Брун не ответил. Какое-то мгновение казалось, что он снова заревет. Но это прошло, печаль улетучилась, вместо нее появилась злость.

— Отпроситься?.. Да они бы меня с удовольствием выставили, но я как-то намекнул, что деревообделочные фабрики отлично горят.

— Брун!

— Ну что, дружище, что? Знаешь, они меня изводят. Сначала надули меня со сберкнижкой. Потом я должен был стать бригадиром и получать зарплату как бригадир, а я бригадир, а получаю как разнорабочий. И из зарплаты они у меня вычитают все больше и больше, потому что знают: Брун другой работы не получит, Брун сидел, он на все готов, с ним можно делать все что угодно.

Он смотрит на Куфальта, смотрит на него очень зло, будто тот не его приятель, а господин Штегувейт с деревообделочной фабрики, его светло-голубые приветливые глаза наливаются яростью, необузданной яростью.

— Ну и что?.. — спрашивает Куфальт. — Эмиль, ты ведь давно ко всему привык!

— А я не хочу! — внезапно кричит тот. — У меня кожа с ладоней слазит, а получаю я меньше, чем любой сопляк, который гвоздя толком забить не может! И все потому, что я сидел, потому что это никогда не кончится, а я ведь свое отмотал!..
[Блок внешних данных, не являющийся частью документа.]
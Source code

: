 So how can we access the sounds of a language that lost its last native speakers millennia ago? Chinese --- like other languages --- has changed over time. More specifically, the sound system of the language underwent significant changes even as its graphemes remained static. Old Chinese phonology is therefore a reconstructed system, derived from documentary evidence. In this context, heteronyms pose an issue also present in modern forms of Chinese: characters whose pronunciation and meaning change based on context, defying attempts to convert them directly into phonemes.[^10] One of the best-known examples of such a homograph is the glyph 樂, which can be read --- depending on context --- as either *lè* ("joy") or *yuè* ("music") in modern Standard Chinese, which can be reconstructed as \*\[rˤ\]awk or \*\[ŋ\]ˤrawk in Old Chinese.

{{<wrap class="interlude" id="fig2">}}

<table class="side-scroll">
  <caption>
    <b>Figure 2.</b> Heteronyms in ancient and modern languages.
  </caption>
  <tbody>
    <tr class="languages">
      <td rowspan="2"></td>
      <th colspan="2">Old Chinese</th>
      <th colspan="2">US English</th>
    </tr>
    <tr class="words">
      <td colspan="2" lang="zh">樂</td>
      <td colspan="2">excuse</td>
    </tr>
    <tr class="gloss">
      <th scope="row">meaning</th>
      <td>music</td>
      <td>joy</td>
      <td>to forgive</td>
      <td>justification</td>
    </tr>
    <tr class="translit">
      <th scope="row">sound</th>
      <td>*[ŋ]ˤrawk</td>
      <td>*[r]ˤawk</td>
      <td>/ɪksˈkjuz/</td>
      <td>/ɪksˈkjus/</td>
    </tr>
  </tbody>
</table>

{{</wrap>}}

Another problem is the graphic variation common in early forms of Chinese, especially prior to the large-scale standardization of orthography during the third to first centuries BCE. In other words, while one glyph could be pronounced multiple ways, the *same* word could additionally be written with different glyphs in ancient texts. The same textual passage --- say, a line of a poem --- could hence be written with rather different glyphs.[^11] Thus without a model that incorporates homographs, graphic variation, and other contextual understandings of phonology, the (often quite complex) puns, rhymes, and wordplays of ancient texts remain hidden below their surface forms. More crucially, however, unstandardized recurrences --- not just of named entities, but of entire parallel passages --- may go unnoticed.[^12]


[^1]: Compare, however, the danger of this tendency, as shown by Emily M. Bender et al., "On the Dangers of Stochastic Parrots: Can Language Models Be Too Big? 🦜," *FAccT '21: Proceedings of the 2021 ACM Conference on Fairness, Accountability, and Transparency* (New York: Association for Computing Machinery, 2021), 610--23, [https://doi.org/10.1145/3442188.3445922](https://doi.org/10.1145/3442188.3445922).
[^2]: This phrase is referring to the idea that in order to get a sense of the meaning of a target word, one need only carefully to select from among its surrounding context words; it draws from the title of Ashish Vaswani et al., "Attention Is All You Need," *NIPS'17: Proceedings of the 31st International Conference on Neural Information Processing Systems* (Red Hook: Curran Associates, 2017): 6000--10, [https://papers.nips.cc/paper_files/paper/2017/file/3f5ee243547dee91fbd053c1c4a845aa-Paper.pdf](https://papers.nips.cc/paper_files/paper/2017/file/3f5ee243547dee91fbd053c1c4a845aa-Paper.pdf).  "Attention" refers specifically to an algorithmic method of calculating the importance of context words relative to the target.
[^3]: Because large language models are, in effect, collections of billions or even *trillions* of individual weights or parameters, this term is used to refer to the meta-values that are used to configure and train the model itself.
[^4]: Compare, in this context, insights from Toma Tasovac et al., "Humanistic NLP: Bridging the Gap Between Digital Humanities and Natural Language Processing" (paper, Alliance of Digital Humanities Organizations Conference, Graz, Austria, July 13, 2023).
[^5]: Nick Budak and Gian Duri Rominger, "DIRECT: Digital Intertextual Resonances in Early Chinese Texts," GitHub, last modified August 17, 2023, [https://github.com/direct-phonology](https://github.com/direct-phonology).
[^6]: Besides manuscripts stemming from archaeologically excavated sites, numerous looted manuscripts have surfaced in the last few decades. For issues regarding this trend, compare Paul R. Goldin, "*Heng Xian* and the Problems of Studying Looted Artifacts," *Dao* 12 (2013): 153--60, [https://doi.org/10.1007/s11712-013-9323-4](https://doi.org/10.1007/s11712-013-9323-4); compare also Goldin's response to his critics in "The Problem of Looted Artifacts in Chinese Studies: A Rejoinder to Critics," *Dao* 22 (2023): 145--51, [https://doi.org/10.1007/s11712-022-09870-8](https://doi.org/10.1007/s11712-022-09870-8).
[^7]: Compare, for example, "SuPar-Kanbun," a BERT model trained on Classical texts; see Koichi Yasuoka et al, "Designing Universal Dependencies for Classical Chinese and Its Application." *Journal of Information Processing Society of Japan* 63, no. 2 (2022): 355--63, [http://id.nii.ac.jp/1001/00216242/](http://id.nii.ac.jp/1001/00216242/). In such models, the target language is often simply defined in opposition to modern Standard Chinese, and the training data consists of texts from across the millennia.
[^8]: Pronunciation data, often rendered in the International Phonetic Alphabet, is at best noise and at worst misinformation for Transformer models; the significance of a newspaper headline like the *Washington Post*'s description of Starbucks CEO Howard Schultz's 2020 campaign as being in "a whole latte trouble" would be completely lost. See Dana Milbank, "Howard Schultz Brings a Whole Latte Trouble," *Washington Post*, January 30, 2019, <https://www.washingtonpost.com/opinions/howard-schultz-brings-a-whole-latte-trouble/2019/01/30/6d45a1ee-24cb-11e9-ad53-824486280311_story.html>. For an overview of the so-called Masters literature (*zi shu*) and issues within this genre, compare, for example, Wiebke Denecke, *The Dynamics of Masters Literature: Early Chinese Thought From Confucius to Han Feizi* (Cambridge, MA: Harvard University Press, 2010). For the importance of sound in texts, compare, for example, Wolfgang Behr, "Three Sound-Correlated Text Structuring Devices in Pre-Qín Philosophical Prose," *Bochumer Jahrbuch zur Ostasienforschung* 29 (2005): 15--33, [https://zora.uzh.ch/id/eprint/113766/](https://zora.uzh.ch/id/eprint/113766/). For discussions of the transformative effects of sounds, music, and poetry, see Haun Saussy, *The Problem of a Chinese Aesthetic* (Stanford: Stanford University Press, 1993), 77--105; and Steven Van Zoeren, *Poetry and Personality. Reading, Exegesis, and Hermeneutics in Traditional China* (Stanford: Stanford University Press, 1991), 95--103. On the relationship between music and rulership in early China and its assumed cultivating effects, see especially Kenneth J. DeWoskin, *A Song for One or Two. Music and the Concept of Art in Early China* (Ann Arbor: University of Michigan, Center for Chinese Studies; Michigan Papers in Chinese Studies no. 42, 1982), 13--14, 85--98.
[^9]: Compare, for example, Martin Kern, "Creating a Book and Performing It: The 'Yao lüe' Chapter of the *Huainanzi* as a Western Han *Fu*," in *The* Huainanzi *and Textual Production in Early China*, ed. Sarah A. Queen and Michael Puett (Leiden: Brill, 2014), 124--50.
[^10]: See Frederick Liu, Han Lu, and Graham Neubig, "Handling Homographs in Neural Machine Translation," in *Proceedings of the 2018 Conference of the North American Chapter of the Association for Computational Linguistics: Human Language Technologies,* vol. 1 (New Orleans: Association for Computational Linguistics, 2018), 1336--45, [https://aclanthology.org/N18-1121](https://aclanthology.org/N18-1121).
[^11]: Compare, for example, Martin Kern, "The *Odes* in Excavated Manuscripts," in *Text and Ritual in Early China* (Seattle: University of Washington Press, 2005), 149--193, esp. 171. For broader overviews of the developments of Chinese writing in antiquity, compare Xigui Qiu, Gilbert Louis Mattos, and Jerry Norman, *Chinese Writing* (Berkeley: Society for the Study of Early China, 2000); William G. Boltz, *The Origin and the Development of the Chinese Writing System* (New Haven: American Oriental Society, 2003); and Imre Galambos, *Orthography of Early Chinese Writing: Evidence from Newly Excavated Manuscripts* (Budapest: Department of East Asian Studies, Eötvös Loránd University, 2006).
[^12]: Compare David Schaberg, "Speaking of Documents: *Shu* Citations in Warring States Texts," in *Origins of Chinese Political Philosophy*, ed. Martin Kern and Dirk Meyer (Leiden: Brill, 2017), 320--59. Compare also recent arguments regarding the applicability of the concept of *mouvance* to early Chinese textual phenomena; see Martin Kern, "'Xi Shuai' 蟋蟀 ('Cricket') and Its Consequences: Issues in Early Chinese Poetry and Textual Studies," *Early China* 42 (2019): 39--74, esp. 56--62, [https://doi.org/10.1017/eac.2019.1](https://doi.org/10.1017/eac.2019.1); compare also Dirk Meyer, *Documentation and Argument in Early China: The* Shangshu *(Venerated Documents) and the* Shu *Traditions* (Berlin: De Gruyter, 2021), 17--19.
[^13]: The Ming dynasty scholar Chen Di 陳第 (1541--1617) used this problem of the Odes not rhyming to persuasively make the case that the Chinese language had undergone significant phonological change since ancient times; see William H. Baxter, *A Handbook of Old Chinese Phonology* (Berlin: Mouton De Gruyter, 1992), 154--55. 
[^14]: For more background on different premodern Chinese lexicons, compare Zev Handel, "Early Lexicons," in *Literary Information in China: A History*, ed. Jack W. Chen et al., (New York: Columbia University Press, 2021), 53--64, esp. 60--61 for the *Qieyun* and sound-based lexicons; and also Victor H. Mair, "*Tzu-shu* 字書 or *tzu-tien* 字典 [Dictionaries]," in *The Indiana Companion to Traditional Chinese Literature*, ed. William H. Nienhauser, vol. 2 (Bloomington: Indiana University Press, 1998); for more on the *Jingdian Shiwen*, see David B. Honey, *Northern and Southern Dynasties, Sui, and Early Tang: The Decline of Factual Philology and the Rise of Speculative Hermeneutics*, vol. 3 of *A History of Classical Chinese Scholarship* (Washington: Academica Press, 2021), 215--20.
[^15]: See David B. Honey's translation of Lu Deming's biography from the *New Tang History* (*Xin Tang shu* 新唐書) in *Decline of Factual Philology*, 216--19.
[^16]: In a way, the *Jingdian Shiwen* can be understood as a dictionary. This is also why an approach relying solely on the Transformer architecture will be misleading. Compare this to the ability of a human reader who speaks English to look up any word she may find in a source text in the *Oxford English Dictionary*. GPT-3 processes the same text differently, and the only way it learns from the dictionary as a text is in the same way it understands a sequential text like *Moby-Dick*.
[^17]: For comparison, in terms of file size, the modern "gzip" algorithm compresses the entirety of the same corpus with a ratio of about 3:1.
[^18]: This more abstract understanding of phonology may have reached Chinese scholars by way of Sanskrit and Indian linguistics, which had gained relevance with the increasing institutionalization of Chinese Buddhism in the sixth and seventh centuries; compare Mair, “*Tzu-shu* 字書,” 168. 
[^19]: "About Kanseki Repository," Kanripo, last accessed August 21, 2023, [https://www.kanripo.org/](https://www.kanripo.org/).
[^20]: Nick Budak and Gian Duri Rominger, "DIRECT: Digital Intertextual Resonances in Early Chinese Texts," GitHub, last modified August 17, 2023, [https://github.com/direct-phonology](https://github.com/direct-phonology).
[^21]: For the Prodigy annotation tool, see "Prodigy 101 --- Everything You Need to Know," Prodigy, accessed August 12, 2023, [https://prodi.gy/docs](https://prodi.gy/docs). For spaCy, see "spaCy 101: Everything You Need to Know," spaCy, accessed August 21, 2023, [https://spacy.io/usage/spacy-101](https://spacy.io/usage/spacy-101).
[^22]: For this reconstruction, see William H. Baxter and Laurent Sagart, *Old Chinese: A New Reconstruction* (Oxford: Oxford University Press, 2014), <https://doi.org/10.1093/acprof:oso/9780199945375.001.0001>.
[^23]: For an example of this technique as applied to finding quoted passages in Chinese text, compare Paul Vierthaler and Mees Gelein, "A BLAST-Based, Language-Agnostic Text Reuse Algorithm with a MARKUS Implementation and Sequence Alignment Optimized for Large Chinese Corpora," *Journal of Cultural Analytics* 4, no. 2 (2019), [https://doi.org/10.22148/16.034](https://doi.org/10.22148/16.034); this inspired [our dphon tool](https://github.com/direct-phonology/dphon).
— Работай медленней, — советует Куфальт.

— Пробовал, — спокойнее говорит Брун, — не могу, не по мне это. Работник он и есть работник, я навалюсь и вкалываю, вкалываю…

Набрав воздух, он продолжает:

— Я вот ушел в тень, и мы работали так, что постоянно шли рекламации: то гвоздь погнут, то доска болтается, то дверцы не в порядке. А когда пришли и стали возмущаться, что мы, дескать, работаем, а товар возвращают, мы возьми и скажи им, что за такую зарплату иначе и работать нельзя, если так гнать, возможен и брак…

— Ну и что?

— Собаки! — презрительно произносит Брун. — Дармоеды, вот кто они! Для контроля поставили надсмотрщика, а ведь деньгами, которые ему платят, мы были бы вот как довольны. Теперь он проверяет товар и постоянно говорит «брак», «назад, брак».

Брун разъяренно сопит.

— Дальше, дальше! — наседает Куфальт.

— Ну, я опять позаботился, чтобы все было как надо. Назад, брак? Думаю, погоди, погоняла! — решил я. — И когда все было сдано и подготовлено к отправке, я ночами, на третью или четвертую ночь, приходил с двумя-тремя ребятами, и мы портили товар, чтоб были рекламации.

— Ну ты даешь! — произносит Куфальт.

— А если они не платят как положено? Что бы ты делал, Вилли?

— Не знаю, — отечает Куфальт. — Рассказывай до конца. Так почему же ты раньше не ревел?